Pablo Iglesias y los dirigentes de Unidos Podemos están siguiendo una estrategia cada día más errática que, lejos de debilitar al régimen del 78, lo perpetúa y le da razón de ser. Si de lo que se trata es de “consensos” y “reconciliación” entre clases, pasando por encima de intereses sociales antagónicos y buscando el “bien común”, para eso nació precisamente el régimen del 78, del pacto entre los herederos de la dictadura y los dirigentes del PSOE y de PCE. Las consecuencias son de sobra conocidas.
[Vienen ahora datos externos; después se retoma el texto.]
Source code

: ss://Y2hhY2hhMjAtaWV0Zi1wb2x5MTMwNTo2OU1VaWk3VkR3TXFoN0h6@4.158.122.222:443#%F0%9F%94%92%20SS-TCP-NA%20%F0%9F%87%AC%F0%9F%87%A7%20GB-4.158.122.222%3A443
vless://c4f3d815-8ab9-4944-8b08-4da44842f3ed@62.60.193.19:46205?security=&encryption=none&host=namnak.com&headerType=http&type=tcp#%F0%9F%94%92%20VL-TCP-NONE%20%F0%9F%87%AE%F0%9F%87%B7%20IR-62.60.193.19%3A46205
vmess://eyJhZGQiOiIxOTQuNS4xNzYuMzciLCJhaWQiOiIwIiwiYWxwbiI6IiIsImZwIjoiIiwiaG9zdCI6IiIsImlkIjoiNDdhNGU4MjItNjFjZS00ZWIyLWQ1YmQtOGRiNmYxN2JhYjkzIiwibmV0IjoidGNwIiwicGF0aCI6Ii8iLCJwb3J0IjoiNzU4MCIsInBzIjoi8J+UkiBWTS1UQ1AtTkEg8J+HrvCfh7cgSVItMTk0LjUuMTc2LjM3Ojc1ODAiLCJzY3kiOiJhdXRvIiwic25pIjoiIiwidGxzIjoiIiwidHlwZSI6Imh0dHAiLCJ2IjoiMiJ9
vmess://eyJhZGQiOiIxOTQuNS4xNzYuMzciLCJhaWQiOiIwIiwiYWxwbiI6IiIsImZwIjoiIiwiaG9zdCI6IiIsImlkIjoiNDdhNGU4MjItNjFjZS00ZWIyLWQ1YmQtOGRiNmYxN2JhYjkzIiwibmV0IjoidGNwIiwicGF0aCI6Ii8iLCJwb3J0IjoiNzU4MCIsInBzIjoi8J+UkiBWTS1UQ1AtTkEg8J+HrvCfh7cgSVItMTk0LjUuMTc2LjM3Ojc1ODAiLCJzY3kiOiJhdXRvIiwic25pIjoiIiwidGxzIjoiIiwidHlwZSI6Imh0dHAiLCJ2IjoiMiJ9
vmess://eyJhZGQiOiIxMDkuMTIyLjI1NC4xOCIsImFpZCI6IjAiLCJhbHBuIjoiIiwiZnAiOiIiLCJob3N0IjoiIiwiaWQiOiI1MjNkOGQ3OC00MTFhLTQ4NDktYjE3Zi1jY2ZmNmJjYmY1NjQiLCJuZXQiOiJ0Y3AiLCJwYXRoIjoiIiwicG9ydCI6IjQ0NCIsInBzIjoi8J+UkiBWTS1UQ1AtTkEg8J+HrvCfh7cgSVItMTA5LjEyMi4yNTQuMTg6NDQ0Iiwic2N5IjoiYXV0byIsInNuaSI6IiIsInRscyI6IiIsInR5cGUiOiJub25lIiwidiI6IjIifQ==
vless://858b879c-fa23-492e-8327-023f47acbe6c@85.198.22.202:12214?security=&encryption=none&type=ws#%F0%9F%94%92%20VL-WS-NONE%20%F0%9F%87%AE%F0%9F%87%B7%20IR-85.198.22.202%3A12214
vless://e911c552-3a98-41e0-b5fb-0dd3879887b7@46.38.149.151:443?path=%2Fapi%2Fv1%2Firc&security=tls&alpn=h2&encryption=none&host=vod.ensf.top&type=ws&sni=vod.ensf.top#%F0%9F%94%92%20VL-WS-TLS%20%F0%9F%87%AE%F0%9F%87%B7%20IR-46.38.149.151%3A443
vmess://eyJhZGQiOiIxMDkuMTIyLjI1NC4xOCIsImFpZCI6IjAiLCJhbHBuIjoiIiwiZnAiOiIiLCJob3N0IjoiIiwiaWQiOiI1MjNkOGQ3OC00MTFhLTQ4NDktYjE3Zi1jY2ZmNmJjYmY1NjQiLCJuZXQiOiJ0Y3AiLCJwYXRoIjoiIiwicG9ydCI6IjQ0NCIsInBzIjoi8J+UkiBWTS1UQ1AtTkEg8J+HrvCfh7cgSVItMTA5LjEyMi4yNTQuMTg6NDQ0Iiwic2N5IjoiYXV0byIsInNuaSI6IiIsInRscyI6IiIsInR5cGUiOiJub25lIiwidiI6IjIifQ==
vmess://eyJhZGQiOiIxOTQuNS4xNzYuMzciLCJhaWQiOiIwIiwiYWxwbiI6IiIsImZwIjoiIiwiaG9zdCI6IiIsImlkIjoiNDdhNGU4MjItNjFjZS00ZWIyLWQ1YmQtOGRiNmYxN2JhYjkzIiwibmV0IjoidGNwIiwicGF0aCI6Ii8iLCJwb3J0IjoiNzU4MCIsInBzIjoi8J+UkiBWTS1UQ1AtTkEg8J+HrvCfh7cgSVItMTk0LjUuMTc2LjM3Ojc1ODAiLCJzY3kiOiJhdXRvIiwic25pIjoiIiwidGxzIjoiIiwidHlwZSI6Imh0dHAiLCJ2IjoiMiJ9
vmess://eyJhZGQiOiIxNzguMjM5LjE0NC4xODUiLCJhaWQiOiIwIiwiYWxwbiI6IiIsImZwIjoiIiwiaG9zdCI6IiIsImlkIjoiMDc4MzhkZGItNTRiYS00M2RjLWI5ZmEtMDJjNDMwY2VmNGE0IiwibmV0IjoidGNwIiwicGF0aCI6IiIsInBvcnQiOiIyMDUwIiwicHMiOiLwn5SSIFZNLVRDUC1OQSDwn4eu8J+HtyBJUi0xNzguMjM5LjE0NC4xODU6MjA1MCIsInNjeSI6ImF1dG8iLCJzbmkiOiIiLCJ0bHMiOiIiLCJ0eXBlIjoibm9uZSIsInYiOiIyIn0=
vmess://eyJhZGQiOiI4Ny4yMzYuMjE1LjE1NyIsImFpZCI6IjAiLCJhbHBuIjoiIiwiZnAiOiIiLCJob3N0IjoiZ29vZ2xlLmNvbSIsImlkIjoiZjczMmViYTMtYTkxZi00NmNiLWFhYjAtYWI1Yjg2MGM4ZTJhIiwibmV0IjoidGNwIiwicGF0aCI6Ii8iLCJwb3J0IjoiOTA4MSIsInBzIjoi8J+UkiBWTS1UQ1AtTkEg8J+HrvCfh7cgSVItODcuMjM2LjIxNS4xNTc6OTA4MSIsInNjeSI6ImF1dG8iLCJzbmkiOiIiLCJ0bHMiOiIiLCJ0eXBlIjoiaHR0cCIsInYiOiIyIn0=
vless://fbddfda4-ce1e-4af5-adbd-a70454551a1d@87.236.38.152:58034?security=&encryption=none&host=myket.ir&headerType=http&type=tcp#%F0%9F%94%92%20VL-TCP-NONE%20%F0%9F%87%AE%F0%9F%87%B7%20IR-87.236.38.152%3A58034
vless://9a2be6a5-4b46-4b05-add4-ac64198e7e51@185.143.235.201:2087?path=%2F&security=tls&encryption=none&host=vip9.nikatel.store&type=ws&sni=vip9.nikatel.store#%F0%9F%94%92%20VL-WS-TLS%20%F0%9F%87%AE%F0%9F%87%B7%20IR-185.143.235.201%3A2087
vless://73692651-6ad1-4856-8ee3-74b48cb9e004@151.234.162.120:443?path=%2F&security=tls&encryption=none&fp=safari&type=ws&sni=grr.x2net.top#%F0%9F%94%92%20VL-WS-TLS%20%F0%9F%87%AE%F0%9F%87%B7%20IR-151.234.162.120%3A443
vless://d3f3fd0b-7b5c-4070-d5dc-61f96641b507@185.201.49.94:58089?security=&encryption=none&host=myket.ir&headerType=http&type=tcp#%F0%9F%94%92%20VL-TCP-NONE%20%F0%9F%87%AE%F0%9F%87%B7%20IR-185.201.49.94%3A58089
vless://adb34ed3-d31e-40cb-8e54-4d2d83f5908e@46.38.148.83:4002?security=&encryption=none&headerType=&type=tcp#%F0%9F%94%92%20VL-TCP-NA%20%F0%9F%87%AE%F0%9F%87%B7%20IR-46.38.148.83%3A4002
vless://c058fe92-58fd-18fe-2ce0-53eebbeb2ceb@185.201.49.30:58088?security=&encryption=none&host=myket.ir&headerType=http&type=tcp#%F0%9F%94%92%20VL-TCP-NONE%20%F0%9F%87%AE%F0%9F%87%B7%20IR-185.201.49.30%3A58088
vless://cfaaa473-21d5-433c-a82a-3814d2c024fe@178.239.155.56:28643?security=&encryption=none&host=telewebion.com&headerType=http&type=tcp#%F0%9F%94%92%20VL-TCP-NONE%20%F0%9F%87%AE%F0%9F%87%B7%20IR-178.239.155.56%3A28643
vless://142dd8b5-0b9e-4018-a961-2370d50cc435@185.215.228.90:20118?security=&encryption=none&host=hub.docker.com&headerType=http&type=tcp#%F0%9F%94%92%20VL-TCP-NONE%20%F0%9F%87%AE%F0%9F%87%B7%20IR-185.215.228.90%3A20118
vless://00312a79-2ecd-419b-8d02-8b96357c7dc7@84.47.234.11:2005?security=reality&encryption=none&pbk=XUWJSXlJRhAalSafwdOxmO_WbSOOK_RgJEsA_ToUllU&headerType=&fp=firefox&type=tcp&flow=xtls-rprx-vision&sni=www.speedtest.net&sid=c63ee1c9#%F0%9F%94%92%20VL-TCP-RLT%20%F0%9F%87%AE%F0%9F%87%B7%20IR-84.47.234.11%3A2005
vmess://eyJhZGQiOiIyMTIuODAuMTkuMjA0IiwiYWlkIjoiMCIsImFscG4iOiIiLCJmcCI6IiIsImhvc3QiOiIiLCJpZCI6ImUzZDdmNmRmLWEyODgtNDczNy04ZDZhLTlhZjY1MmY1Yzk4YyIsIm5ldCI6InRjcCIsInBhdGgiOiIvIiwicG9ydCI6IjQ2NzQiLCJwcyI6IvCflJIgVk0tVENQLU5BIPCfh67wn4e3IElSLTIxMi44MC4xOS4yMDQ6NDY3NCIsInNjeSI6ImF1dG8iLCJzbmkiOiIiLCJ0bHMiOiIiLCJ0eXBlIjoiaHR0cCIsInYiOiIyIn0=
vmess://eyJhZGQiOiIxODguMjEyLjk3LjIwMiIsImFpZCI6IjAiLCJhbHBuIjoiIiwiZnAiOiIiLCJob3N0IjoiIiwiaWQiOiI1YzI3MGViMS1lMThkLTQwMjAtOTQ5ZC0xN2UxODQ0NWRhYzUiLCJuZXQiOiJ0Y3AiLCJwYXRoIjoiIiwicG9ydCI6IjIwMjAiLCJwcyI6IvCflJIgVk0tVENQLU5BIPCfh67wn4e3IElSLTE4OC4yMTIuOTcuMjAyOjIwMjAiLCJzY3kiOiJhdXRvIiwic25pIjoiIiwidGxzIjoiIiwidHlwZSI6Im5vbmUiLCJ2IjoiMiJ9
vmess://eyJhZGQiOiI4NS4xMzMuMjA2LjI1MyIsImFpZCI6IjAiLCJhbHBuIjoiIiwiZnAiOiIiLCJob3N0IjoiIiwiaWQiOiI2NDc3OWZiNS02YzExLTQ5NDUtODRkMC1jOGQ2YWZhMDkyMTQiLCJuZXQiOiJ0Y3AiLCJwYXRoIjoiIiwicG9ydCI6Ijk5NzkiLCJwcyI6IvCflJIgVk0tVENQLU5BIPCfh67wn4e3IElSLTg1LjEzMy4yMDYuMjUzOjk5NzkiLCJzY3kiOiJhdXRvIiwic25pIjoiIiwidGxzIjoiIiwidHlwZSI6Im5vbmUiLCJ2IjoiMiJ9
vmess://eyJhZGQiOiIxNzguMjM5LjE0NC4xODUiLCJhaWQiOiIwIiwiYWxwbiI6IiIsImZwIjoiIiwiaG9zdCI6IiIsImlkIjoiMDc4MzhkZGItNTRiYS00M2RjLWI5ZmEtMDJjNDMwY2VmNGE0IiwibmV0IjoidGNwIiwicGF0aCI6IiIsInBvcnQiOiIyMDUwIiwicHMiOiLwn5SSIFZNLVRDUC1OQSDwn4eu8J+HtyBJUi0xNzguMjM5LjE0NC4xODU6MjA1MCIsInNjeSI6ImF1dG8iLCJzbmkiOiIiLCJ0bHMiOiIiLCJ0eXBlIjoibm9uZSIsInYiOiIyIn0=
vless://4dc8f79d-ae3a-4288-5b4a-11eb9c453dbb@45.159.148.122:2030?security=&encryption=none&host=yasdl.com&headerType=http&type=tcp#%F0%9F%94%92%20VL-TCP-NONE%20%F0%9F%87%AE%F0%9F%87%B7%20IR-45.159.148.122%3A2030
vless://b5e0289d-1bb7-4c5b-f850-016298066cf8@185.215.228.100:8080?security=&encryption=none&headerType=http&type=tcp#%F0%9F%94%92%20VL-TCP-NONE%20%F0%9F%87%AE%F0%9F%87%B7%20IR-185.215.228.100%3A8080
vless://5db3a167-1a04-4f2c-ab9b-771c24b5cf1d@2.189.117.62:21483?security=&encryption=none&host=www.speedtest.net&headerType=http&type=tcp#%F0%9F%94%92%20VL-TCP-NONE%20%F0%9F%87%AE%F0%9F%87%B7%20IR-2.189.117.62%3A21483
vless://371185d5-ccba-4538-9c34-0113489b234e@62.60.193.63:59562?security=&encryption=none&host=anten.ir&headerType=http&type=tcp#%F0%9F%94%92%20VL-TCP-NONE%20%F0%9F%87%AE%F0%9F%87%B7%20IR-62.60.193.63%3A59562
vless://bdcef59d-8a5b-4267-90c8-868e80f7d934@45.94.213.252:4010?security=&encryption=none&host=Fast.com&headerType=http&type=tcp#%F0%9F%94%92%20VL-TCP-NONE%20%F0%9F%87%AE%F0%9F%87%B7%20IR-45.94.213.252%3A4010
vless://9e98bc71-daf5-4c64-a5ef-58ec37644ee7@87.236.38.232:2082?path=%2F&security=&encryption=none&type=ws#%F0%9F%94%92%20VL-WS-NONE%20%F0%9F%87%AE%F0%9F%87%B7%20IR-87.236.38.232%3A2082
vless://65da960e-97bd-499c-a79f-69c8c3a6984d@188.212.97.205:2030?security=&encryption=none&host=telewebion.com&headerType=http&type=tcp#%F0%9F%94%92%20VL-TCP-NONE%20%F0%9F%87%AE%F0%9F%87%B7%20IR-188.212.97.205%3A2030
La experiencia histórica de estos últimos cuarenta años ha arrojado mucha luz, y el balance es evidente: no es cediendo a los prejuicios del nacionalismo españolista, ni pactando con las fuerzas de la reacción, como saldremos de esta situación. Mientras se trabaje a favor de la desmovilización social en el resto del Estado, de la que son responsables los aparatos sindicales de CCOO y UGT, pero también la dirección de Podemos centrada en exclusiva en una actividad parlamentaria cada día más estéril e impotente, Rajoy y sus aliados se sentirán fuertes a pesar de su debilidad, y continuarán avanzando en sus objetivos políticos y económicos, reforzando el veneno españolista, aumentando la explotación de la clase obrera, e imponiendo nuevos recortes

Es urgente cambiar de rumbo. Pablo Iglesias y los dirigentes de Unidos Podemos no van a cosechar en las urnas lo que antes no hayan conquistado en las calles. Hay que volver al camino de la lucha de clases, a la movilización más contundente apoyándonos en la fuerza de la juventud y los trabajadores, para denunciar la corrupción y derrotar los recortes, explicando sin ambigüedad que no podemos tolerar más ataques a los derechos democráticos, defendiendo la aspiración del pueblo catalán a vivir en una república libre de oligarcas y capitalistas, y uniendo a todos los oprimidos —de Catalunya y del resto del Estado— en una batalla común para echar al PP del gobierno y acabar con la monarquía. Todo lo demás sólo favorece los planes de las derechas, tanto de Rajoy como de Albert Rivera.